This spec proposes to support negative filtering by the underlying resource provider's membership. Change-Id: I12d36993de58d75c639fc4eb3c9de6ad51d62b09 Blueprint: negative-aggregate-membership
13 KiB
Support filtering by forbidden aggregate membership
https://blueprints.launchpad.net/nova/+spec/negative-aggregate-membership
This blueprint proposes to support for negative filtering by the underlying resource provider's aggregate membership.
Problem description
Placement currently supports member_of query parameters
for the GET /resource_providers and
GET /allocation_candidates endpoints. This parameter is
either "a string representing an aggregate uuid" or "the prefix
in: followed by a comma-separated list of strings
representing aggregate uuids".
For example,
&member_of=in:<agg1>,<agg2>&member_of=<agg3>
would translate logically to:
Candidate resource providers should be in either agg1 or agg2, but definitely in agg3. (See alloc-candidates-member-of spec for details)
However, there is no expression for forbidden aggregates in the API. In other words, we have no way to say "don't use resource providers in this special aggregate for non-special workloads".
Use Cases
This feature is useful to save special resources for specific users.
Use Case 1
Some of the compute host are Licensed Windows Compute Host, meaning any VMs booted on this compute host will be considered as licensed Windows image and depending on the usage of VM, operator will charge it to the end-users. As an operator, I want to avoid booting images/volumes other than Windows OS on Licensed Windows Compute Host.
Use Case 2
Reservation projects like blazar would like to have its own aggregate for host reservation in order to have consumers without any reservations to be scheduled outside of that aggregate in order to save the reserved resources.
Proposed change
Adjust the handling of the member_of parameter so that
aggregates can be expressed as forbidden. Forbidden aggregates are
prefixed with a !.
In the following example,
&member_of=!<agg1>
would translate logically to:
Candidate resource providers should not be in agg1.
This negative expression can also be used in multiple
member_of parameters:
&member_of=in:<agg1>,<agg2>&member_of=<agg3>&member_of=!<agg4>
would translate logically to:
Candidate resource providers must be at least one of agg1 or agg2, definitely in agg3 and definitely not in agg4.
Note that we don't support ! in the in:
prefix:
&member_of=in:<agg1>,<agg2>,!<agg3>
would result in HTTP 400 Bad Request error.
Instead, we support !in: prefix:
&member_of=!in:<agg1>,<agg2>,<agg3>
which is equivalent to
member_of=!<agg1>&member_of=!<agg2>&member_of=!<agg3>
Nested resource providers
For nested resource providers, an aggregate on a root provider automatically spans the whole tree. When a root provider is in forbidden aggregates, the child providers can't be a candidate even if the child provider belongs to no (or another different) aggregate.

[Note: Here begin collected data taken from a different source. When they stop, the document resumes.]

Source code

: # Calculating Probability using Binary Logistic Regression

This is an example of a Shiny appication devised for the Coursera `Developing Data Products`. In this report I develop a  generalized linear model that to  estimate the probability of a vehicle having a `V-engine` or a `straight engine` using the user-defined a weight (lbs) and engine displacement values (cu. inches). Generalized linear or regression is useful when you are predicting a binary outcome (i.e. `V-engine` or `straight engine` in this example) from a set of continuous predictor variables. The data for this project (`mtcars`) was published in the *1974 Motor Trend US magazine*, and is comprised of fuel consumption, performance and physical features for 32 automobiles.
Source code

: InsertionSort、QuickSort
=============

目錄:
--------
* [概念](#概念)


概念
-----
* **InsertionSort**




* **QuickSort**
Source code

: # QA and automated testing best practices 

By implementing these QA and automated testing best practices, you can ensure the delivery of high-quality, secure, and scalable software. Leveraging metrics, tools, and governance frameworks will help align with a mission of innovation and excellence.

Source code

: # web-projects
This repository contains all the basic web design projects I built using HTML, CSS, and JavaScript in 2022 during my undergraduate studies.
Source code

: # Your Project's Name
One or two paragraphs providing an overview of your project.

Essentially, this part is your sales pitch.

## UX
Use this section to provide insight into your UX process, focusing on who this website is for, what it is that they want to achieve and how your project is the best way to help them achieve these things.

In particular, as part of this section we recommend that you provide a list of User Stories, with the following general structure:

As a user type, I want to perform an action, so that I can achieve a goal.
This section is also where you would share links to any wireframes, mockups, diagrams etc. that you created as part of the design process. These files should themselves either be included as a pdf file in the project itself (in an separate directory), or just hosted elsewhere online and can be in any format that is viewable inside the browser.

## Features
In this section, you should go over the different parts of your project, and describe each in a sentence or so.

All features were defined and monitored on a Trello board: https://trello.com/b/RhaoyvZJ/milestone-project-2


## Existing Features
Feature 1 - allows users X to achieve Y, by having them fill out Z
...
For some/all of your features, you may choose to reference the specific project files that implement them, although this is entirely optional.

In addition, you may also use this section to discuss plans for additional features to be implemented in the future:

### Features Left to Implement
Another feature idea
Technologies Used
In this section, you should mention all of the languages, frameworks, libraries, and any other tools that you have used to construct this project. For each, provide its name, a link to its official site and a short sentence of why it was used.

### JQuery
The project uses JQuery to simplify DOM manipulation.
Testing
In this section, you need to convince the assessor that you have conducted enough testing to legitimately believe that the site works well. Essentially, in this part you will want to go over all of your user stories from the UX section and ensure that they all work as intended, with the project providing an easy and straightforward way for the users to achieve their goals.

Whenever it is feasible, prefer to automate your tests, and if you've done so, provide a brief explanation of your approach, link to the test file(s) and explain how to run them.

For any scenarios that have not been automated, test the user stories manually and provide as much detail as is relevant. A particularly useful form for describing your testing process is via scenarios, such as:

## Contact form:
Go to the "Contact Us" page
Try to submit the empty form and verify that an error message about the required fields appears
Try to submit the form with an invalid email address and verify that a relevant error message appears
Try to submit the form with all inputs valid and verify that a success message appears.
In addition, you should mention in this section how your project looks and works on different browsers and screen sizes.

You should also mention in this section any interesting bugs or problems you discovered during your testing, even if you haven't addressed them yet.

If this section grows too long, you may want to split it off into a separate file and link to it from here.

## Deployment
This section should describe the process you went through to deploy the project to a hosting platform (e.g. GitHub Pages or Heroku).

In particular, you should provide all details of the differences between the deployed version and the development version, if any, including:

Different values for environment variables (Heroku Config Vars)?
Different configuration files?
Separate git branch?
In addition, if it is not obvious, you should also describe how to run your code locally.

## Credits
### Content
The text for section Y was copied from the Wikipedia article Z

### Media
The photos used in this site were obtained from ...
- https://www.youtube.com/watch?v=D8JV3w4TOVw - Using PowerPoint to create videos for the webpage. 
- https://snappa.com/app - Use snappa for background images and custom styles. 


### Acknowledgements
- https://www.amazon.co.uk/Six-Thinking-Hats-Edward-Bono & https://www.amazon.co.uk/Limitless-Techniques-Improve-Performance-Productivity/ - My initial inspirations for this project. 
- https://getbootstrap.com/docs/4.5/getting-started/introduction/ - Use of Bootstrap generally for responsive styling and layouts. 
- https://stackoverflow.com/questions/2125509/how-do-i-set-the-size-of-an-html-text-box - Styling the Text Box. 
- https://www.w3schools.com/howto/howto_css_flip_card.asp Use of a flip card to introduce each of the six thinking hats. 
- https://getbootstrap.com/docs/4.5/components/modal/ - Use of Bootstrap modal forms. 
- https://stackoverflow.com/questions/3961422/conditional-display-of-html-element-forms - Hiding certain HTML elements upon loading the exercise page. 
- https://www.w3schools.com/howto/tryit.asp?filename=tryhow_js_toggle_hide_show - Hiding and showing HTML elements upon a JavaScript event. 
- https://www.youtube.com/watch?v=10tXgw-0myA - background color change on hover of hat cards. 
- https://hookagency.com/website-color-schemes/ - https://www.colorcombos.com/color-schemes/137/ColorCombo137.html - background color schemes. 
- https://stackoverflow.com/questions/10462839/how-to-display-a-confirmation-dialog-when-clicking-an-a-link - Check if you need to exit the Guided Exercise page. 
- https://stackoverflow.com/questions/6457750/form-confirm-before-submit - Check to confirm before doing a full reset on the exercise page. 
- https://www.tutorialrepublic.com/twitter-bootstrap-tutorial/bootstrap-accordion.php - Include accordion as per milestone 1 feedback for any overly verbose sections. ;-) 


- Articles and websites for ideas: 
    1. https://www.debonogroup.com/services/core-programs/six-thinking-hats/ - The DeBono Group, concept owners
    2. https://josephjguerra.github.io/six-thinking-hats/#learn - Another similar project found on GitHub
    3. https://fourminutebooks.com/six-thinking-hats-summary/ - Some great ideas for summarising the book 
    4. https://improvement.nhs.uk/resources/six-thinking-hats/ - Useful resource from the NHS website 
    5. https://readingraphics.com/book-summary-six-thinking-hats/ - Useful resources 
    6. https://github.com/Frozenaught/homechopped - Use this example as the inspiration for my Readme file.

In the following environments, for example,
+-----------------------+
| sharing storage (ss1) |
| agg: [aggB] |
+-----------+-----------+
| aggB
+------------------------------+ +--------------|--------------+
| +--------------------------+ | | +------------+------------+ |
| | compute node (cn1) | | | |compute node (cn2) | |
| | agg: [aggA] | | | | agg: [aggB] | |
| +-----+-------------+------+ | | +----+-------------+------+ |
| | parent | parent | | | parent | parent |
| +-----+------+ +----+------+ | | +----+------+ +----+------+ |
| | numa1_1 | | numa1_2 | | | | numa2_1 | | numa2_2 | |
| | agg:[aggC]| | agg:[] | | | | agg:[] | | agg:[] | |
| +-----+------+ +-----------+ | | +-----------+ +-----------+ |
+-------|----------------------+ +-----------------------------+
| aggC
+-----+-----------------+
| sharing storage (ss2) |
| agg: [aggC] |
+-----------------------+
the exclusion constraint is as follows:
member_of=!<aggA>excludes "cn1", "numa1_1" and "numa1_2".member_of=!<aggB>excludes "cn2", "numa2_1", "numa2_2", and "ss1".member_of=!<aggC>excludes "numa1_1" and "ss2".
Note that this spanning doesn't happen on numbered
member_of parameters, which is used for the granular
request:
member_of<N>=!<aggA>excludes "cn1"member_of<N>=!<aggB>excludes "cn2" and "ss1"member_of<N>=!<aggC>excludes "numa1_1" and "ss2".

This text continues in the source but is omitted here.